++++ Materials provided ++++

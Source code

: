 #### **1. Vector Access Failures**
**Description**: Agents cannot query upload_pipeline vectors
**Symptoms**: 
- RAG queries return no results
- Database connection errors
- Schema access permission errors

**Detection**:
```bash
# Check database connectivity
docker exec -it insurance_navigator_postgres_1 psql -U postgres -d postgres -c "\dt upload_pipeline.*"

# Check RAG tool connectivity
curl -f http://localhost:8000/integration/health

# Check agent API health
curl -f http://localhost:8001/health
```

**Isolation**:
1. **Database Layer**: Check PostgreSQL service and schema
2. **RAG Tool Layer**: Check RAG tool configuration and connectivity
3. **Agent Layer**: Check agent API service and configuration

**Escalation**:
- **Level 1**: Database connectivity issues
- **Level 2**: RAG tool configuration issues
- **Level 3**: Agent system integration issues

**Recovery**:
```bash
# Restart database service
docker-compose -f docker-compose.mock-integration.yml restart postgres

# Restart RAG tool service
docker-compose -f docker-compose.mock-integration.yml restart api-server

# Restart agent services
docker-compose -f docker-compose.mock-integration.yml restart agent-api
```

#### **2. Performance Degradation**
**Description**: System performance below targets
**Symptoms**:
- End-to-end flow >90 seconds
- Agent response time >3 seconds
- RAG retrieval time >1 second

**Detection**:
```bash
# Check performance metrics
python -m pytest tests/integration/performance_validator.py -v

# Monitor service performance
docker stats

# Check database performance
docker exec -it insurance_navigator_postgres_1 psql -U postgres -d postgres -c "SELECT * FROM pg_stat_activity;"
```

++++
++++ Materials provided ++++

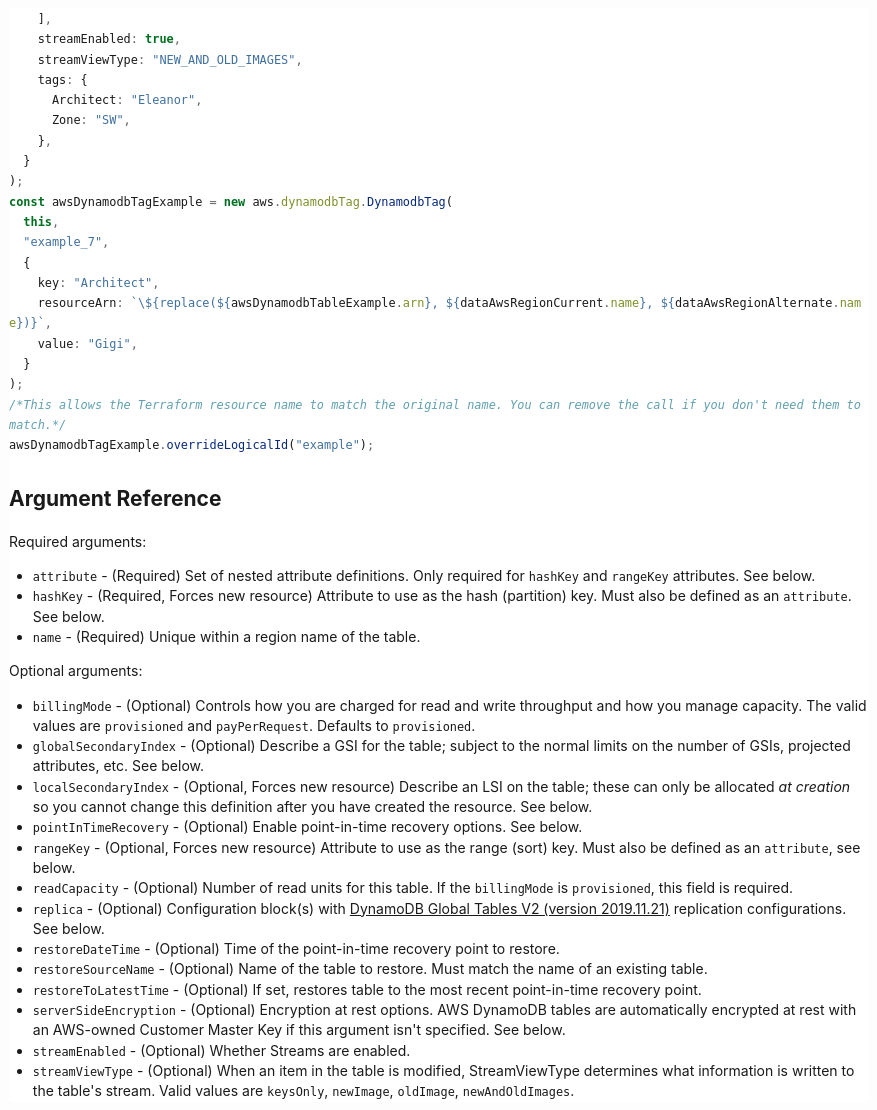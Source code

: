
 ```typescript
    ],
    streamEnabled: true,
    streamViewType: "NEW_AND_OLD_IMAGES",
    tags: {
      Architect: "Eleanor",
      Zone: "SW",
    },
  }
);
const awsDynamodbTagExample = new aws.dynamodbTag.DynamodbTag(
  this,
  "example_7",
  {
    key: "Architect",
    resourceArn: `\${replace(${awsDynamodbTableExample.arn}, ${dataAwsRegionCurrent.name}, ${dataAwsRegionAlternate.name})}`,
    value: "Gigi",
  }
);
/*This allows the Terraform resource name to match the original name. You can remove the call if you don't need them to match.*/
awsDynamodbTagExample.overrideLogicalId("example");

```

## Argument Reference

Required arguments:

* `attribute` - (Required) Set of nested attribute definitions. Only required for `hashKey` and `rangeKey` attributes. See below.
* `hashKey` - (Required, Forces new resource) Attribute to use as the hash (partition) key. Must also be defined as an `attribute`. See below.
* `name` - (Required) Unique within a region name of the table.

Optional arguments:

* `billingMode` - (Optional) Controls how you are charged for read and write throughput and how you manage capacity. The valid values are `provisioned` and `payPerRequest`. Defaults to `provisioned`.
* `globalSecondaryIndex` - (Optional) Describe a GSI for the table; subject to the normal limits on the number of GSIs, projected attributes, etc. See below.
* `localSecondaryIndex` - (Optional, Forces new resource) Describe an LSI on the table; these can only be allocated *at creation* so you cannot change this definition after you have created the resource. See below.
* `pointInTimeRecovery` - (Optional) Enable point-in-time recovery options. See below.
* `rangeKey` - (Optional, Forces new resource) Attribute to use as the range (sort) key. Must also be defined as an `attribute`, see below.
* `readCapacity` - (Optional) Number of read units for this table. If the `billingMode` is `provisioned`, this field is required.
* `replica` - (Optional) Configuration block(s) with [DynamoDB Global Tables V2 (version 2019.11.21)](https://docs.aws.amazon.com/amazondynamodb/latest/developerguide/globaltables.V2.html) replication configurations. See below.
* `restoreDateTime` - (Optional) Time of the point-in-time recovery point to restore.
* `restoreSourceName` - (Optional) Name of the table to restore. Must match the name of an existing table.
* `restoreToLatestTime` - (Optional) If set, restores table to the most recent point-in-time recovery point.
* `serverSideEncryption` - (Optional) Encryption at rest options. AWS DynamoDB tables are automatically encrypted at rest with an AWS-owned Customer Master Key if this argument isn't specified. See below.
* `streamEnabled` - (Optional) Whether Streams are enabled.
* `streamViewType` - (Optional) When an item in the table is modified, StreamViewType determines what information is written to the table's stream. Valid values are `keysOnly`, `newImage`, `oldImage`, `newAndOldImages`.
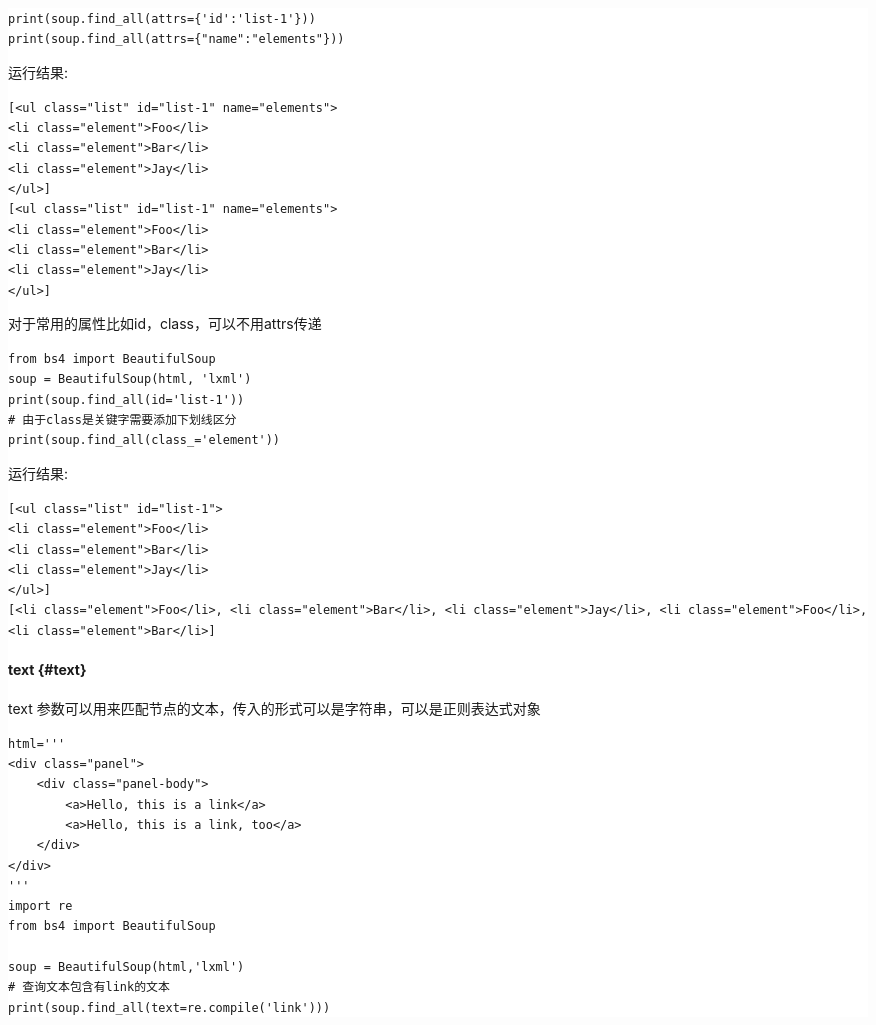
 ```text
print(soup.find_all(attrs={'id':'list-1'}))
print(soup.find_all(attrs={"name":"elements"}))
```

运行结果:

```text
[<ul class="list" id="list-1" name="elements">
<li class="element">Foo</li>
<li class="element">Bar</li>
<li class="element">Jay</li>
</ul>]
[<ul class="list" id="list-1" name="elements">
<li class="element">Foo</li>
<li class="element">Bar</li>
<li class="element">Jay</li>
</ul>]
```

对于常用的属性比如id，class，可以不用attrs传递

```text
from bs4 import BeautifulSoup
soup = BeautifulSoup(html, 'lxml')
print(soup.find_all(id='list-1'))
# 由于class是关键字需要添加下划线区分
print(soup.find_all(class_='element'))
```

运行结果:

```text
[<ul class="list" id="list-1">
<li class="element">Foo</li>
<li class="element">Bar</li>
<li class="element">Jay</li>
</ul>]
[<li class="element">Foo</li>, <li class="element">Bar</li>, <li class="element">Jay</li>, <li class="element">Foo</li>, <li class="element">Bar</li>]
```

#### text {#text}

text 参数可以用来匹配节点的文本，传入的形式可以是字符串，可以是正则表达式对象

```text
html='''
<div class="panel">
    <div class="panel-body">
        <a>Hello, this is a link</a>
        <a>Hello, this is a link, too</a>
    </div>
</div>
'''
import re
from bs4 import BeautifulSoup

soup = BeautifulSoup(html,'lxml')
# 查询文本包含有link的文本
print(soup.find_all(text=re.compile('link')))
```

++++
++++ Materials provided ++++

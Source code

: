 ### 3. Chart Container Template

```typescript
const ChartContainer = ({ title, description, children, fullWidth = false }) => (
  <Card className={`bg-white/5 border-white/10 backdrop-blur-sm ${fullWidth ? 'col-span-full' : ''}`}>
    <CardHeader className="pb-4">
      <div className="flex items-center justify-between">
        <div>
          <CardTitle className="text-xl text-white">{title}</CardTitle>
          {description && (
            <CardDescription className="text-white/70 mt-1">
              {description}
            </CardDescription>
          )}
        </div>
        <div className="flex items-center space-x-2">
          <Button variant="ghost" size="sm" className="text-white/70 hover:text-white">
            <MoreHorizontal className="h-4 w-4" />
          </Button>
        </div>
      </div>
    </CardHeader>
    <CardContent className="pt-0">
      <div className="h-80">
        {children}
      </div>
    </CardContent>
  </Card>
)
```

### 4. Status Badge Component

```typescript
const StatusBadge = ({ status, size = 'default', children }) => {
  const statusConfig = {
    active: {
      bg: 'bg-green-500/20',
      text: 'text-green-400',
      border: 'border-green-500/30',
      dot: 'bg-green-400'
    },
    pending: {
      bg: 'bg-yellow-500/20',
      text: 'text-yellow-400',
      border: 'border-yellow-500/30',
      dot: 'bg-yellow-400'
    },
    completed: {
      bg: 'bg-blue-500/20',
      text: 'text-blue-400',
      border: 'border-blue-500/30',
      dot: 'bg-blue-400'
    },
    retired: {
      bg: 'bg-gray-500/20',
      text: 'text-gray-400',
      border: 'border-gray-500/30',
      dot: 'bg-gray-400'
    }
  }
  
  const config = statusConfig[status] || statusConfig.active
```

++++

In the records above, find each line holding "arguments" and copy it.

Required arguments:
Optional arguments:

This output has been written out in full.